'2020 was truly a tipping point for HS2': DfT perm sec Bernadette Kelly on a year of getting 'shovels in the ground', and frustrating media battles

2020 was a year unlike any other, with the coronavirus pandemic upending the work of government and changing how we live our daily lives. Senior figures from across the civil service tell us how the unprecedented 12 months affected them, and look ahead to 2021
Department for Transport permanent secretary Bernadette Kelly. Photo: Louise Haywood-Schiefer

By Civil Service World

22 Dec 2020


What am I proudest of my Department achieving in 2020?

I suspect I am going be one of a large chorus saying the response in my Department to COVID was phenomenal.  The way people didn’t drop a beat in adapting to lockdown working, instantly threw themselves into the task of responding to the crisis - in our case, keeping the transport network running safely –  and worked tirelessly and at pace was tremendous.   And the way people supported each other in their teams was just brilliant.  Made me extraordinarily proud to be a civil servant and part of the Department for Transport. Although the year was inevitably dominated by COVID,  our big portfolio of projects has kept us busy in DfT too. 2020 was truly a “tipping point” for HS2 -  shovels are now firmly in the ground after a huge amount of work to ensure it’s on a sound footing for successful delivery in future.  With Highways England we opened the A14 Huntington road scheme – the biggest in the UK – ahead of schedule, and we saw the last of 122 InterCity Express Programme trains delivered – if you’ve travelled by train from London to Bristol, Cardiff or Newcastle in the past year you will probably have been on one of these.   We’ve had a big push on walking and cycling during COVID, and hopefully some of these active travel habits will stick beyond the pandemic.   Finally, within the Department we really stepped up our game on D&I and especially action on race in 2020 – still a long way to go but I believe we’ve now got a plan which will make a real difference to how we look in 2025.

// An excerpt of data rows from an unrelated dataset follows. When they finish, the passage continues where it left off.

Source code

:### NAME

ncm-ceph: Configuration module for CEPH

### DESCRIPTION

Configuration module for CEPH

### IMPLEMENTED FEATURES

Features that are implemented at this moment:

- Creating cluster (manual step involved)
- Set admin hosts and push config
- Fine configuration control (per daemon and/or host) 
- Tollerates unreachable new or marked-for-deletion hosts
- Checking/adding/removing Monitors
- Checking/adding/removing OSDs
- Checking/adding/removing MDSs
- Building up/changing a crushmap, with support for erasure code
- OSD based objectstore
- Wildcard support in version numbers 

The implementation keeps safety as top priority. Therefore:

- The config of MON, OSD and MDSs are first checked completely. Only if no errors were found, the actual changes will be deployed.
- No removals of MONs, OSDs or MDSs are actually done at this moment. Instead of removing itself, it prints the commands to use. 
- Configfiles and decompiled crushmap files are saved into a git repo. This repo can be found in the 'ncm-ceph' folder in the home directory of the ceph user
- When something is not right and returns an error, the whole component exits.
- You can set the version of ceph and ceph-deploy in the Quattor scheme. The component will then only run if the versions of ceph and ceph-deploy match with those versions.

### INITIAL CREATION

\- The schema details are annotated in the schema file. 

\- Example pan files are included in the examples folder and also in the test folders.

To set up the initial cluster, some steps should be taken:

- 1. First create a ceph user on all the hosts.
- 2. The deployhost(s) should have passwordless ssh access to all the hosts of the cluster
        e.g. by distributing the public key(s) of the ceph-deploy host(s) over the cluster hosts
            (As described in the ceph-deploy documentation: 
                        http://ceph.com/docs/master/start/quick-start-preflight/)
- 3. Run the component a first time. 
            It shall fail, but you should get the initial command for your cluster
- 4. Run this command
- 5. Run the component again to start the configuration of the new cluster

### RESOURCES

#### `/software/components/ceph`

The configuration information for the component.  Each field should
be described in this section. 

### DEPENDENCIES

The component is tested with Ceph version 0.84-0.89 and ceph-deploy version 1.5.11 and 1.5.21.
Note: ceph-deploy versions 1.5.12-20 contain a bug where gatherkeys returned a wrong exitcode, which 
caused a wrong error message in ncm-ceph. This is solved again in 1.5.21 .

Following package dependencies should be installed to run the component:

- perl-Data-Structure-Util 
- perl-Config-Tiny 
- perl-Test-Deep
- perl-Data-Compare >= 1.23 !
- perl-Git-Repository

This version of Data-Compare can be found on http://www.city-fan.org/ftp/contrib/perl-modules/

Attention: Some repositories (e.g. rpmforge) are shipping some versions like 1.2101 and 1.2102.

Hardest part of being a leader in 2020?

Hard to choose!  The relentless pace, “always on” nature of remote working, tedium of endless zoom calls and challenges of navigating how decisions were being made all made life difficult at time.   Some of the things I love about my job – like meeting new joiners to DfT, or our Summer interns, or getting around the country to see some of the great things being achieved in transport – just aren’t the same virtually.   I personally found it frustrating that in such a challenging environment, the narrative of a battle between politicians/SPADs and the civil service was playing out in the media.  Fortunately that was very far from our experience in DfT but it was still demotivating for people who were working incredibly hard responding to the crisis.  On a happier note, I think COVID has brought us closer together as colleagues and leaders in lots of ways  - my WhatsApp habit has snowballed and it’s become a great source of advice and mutual support (and occasionally gossip of course).

Main challenges for DfT in 2020?

So many.  There’s a lot of uncertainty about how transport will recover post-COVID – for example how much long-term change we will see in commuting – so we need to work this through.  Transport plays a huge part in decarbonisation and levelling up so we are going to be busy.  And of course, we’ll be grappling with what the new normal feels like in DfT post-COVID – trying to make some of the good changes we’ve seen, like more flexible working, and improvements in senior visibility and on inclusion, stick.   But we have to get through Christmas and the end of the EU transition period first.   Transport is often in the headlines during the Christmas/New Year holiday is often but this year could be something else! 

People will have to be more creative about celebrating this year. How will you make the festive period on Zoom special?

Mostly by spending as little time as I possibly can on Zoom or Teams.    Exercise has been harder to fit in during the dark lockdown days of November/December.   The restrictions mean we won’t be entertaining or eating out as much so I’m determined to use the time to get out and about on the South Downs where I live (and not spend it on the sofa watching Christmas TV!).